Dataset excerpts:
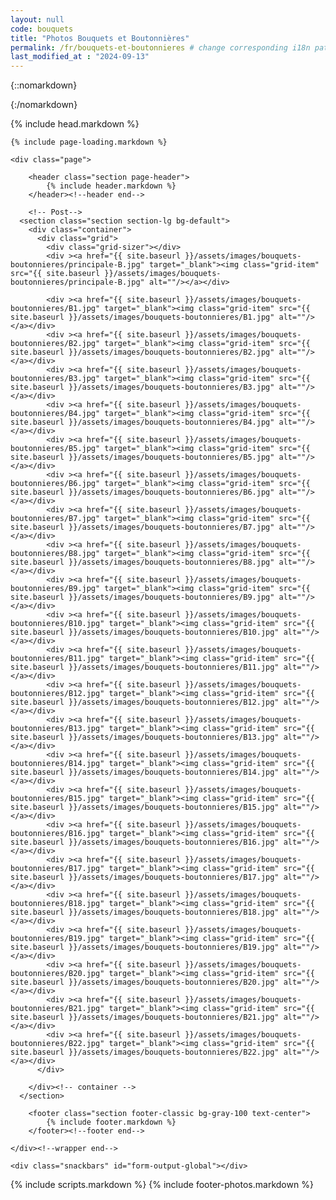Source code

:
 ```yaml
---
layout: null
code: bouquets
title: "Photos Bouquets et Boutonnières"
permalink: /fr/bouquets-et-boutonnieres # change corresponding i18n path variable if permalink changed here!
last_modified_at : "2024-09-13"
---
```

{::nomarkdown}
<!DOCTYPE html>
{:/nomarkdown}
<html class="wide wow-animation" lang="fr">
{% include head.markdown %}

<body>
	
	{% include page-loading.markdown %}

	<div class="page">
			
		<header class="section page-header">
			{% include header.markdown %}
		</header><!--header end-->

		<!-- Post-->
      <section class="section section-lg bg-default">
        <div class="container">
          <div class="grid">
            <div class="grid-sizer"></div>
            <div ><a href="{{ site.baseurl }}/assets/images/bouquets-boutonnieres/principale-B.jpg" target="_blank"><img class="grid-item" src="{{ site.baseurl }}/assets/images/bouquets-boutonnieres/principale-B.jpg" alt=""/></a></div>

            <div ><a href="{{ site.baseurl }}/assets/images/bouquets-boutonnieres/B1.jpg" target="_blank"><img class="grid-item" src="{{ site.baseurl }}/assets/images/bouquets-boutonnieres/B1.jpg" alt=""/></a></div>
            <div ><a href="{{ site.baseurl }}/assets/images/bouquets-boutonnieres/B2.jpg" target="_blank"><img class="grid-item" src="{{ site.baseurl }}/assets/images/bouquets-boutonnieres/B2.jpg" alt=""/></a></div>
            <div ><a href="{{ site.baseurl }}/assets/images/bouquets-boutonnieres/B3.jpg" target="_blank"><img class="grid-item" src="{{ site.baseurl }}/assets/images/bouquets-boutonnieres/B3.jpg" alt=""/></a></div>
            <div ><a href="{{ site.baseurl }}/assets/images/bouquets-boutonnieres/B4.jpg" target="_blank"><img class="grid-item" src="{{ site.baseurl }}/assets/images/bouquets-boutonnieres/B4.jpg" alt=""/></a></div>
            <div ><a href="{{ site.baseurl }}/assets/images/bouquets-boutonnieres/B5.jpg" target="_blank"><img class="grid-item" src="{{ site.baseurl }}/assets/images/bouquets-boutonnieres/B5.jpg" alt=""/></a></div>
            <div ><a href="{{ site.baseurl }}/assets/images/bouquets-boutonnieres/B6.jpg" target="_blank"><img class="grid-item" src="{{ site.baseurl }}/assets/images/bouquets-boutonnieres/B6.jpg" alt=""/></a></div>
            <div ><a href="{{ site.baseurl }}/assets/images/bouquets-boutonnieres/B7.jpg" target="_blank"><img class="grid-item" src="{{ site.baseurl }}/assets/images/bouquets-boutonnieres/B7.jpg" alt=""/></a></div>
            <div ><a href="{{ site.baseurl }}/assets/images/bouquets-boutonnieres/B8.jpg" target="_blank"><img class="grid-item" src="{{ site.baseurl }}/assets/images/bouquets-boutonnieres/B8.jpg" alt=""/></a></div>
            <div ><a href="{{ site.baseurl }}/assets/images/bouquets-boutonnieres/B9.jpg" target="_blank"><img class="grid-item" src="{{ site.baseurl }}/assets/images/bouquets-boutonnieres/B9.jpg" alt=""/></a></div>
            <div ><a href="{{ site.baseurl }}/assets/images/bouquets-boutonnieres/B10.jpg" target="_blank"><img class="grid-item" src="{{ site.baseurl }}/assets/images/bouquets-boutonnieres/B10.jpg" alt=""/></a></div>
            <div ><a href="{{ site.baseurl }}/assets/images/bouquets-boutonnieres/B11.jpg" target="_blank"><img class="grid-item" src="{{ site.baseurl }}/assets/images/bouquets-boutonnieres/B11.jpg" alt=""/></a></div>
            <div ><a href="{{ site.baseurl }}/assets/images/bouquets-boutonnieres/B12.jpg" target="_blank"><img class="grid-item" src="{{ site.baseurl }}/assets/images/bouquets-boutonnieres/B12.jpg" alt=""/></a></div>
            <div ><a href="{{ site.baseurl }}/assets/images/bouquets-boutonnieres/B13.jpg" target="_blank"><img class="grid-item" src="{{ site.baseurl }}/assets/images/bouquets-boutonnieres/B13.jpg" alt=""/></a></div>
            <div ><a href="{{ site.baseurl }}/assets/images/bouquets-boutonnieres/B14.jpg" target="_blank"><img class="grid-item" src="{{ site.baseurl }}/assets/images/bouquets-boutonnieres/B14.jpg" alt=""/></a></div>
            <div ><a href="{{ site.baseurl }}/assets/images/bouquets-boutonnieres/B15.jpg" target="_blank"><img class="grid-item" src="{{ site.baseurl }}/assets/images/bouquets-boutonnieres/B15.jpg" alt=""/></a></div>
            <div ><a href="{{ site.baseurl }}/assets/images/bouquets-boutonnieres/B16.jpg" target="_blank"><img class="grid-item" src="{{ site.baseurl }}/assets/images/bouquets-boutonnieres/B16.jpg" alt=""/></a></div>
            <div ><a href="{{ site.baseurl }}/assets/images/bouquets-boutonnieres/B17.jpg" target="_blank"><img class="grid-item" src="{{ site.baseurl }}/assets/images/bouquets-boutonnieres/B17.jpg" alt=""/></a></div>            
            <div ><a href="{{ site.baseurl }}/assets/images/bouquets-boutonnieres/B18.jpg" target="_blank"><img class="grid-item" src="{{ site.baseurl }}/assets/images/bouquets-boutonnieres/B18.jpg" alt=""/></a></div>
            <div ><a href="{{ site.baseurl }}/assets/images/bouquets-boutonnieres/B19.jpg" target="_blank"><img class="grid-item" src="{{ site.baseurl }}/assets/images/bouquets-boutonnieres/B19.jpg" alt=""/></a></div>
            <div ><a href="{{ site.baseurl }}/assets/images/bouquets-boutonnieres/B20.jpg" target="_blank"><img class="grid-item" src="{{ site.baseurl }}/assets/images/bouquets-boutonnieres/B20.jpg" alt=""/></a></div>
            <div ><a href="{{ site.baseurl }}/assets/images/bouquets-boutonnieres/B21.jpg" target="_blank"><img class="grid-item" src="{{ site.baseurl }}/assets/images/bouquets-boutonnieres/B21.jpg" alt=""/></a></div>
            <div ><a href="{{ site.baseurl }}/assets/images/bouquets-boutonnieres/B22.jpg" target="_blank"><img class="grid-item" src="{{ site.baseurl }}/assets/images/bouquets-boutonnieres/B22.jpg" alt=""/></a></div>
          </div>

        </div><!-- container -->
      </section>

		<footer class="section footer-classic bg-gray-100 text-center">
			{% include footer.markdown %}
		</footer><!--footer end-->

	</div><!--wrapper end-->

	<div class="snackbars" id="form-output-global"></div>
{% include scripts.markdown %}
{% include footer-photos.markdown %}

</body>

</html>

What you have to do: I'd like the data above duplicated exactly, with no pictures included.

The completed task:
Source code

:
 ```yaml
---
layout: null
code: bouquets
title: "Photos Bouquets et Boutonnières"
permalink: /fr/bouquets-et-boutonnieres # change corresponding i18n path variable if permalink changed here!
last_modified_at : "2024-09-13"
---
```

{::nomarkdown}
<!DOCTYPE html>
{:/nomarkdown}
<html class="wide wow-animation" lang="fr">
{% include head.markdown %}

<body>
	
	{% include page-loading.markdown %}

	<div class="page">
			
		<header class="section page-header">
			{% include header.markdown %}
		</header><!--header end-->

		<!-- Post-->
      <section class="section section-lg bg-default">
        <div class="container">
          <div class="grid">
            <div class="grid-sizer"></div>
            <div ><a href="{{ site.baseurl }}/assets/images/bouquets-boutonnieres/principale-B.jpg" target="_blank"><img class="grid-item" src="{{ site.baseurl }}/assets/images/bouquets-boutonnieres/principale-B.jpg" alt=""/></a></div>

            <div ><a href="{{ site.baseurl }}/assets/images/bouquets-boutonnieres/B1.jpg" target="_blank"><img class="grid-item" src="{{ site.baseurl }}/assets/images/bouquets-boutonnieres/B1.jpg" alt=""/></a></div>
            <div ><a href="{{ site.baseurl }}/assets/images/bouquets-boutonnieres/B2.jpg" target="_blank"><img class="grid-item" src="{{ site.baseurl }}/assets/images/bouquets-boutonnieres/B2.jpg" alt=""/></a></div>
            <div ><a href="{{ site.baseurl }}/assets/images/bouquets-boutonnieres/B3.jpg" target="_blank"><img class="grid-item" src="{{ site.baseurl }}/assets/images/bouquets-boutonnieres/B3.jpg" alt=""/></a></div>
            <div ><a href="{{ site.baseurl }}/assets/images/bouquets-boutonnieres/B4.jpg" target="_blank"><img class="grid-item" src="{{ site.baseurl }}/assets/images/bouquets-boutonnieres/B4.jpg" alt=""/></a></div>
            <div ><a href="{{ site.baseurl }}/assets/images/bouquets-boutonnieres/B5.jpg" target="_blank"><img class="grid-item" src="{{ site.baseurl }}/assets/images/bouquets-boutonnieres/B5.jpg" alt=""/></a></div>
            <div ><a href="{{ site.baseurl }}/assets/images/bouquets-boutonnieres/B6.jpg" target="_blank"><img class="grid-item" src="{{ site.baseurl }}/assets/images/bouquets-boutonnieres/B6.jpg" alt=""/></a></div>
            <div ><a href="{{ site.baseurl }}/assets/images/bouquets-boutonnieres/B7.jpg" target="_blank"><img class="grid-item" src="{{ site.baseurl }}/assets/images/bouquets-boutonnieres/B7.jpg" alt=""/></a></div>
            <div ><a href="{{ site.baseurl }}/assets/images/bouquets-boutonnieres/B8.jpg" target="_blank"><img class="grid-item" src="{{ site.baseurl }}/assets/images/bouquets-boutonnieres/B8.jpg" alt=""/></a></div>
            <div ><a href="{{ site.baseurl }}/assets/images/bouquets-boutonnieres/B9.jpg" target="_blank"><img class="grid-item" src="{{ site.baseurl }}/assets/images/bouquets-boutonnieres/B9.jpg" alt=""/></a></div>
            <div ><a href="{{ site.baseurl }}/assets/images/bouquets-boutonnieres/B10.jpg" target="_blank"><img class="grid-item" src="{{ site.baseurl }}/assets/images/bouquets-boutonnieres/B10.jpg" alt=""/></a></div>
            <div ><a href="{{ site.baseurl }}/assets/images/bouquets-boutonnieres/B11.jpg" target="_blank"><img class="grid-item" src="{{ site.baseurl }}/assets/images/bouquets-boutonnieres/B11.jpg" alt=""/></a></div>
            <div ><a href="{{ site.baseurl }}/assets/images/bouquets-boutonnieres/B12.jpg" target="_blank"><img class="grid-item" src="{{ site.baseurl }}/assets/images/bouquets-boutonnieres/B12.jpg" alt=""/></a></div>
            <div ><a href="{{ site.baseurl }}/assets/images/bouquets-boutonnieres/B13.jpg" target="_blank"><img class="grid-item" src="{{ site.baseurl }}/assets/images/bouquets-boutonnieres/B13.jpg" alt=""/></a></div>
            <div ><a href="{{ site.baseurl }}/assets/images/bouquets-boutonnieres/B14.jpg" target="_blank"><img class="grid-item" src="{{ site.baseurl }}/assets/images/bouquets-boutonnieres/B14.jpg" alt=""/></a></div>
            <div ><a href="{{ site.baseurl }}/assets/images/bouquets-boutonnieres/B15.jpg" target="_blank"><img class="grid-item" src="{{ site.baseurl }}/assets/images/bouquets-boutonnieres/B15.jpg" alt=""/></a></div>
            <div ><a href="{{ site.baseurl }}/assets/images/bouquets-boutonnieres/B16.jpg" target="_blank"><img class="grid-item" src="{{ site.baseurl }}/assets/images/bouquets-boutonnieres/B16.jpg" alt=""/></a></div>
            <div ><a href="{{ site.baseurl }}/assets/images/bouquets-boutonnieres/B17.jpg" target="_blank"><img class="grid-item" src="{{ site.baseurl }}/assets/images/bouquets-boutonnieres/B17.jpg" alt=""/></a></div>            
            <div ><a href="{{ site.baseurl }}/assets/images/bouquets-boutonnieres/B18.jpg" target="_blank"><img class="grid-item" src="{{ site.baseurl }}/assets/images/bouquets-boutonnieres/B18.jpg" alt=""/></a></div>
            <div ><a href="{{ site.baseurl }}/assets/images/bouquets-boutonnieres/B19.jpg" target="_blank"><img class="grid-item" src="{{ site.baseurl }}/assets/images/bouquets-boutonnieres/B19.jpg" alt=""/></a></div>
            <div ><a href="{{ site.baseurl }}/assets/images/bouquets-boutonnieres/B20.jpg" target="_blank"><img class="grid-item" src="{{ site.baseurl }}/assets/images/bouquets-boutonnieres/B20.jpg" alt=""/></a></div>
            <div ><a href="{{ site.baseurl }}/assets/images/bouquets-boutonnieres/B21.jpg" target="_blank"><img class="grid-item" src="{{ site.baseurl }}/assets/images/bouquets-boutonnieres/B21.jpg" alt=""/></a></div>
            <div ><a href="{{ site.baseurl }}/assets/images/bouquets-boutonnieres/B22.jpg" target="_blank"><img class="grid-item" src="{{ site.baseurl }}/assets/images/bouquets-boutonnieres/B22.jpg" alt=""/></a></div>
          </div>

        </div><!-- container -->
      </section>

		<footer class="section footer-classic bg-gray-100 text-center">
			{% include footer.markdown %}
		</footer><!--footer end-->

	</div><!--wrapper end-->

	<div class="snackbars" id="form-output-global"></div>
{% include scripts.markdown %}
{% include footer-photos.markdown %}

</body>

</html>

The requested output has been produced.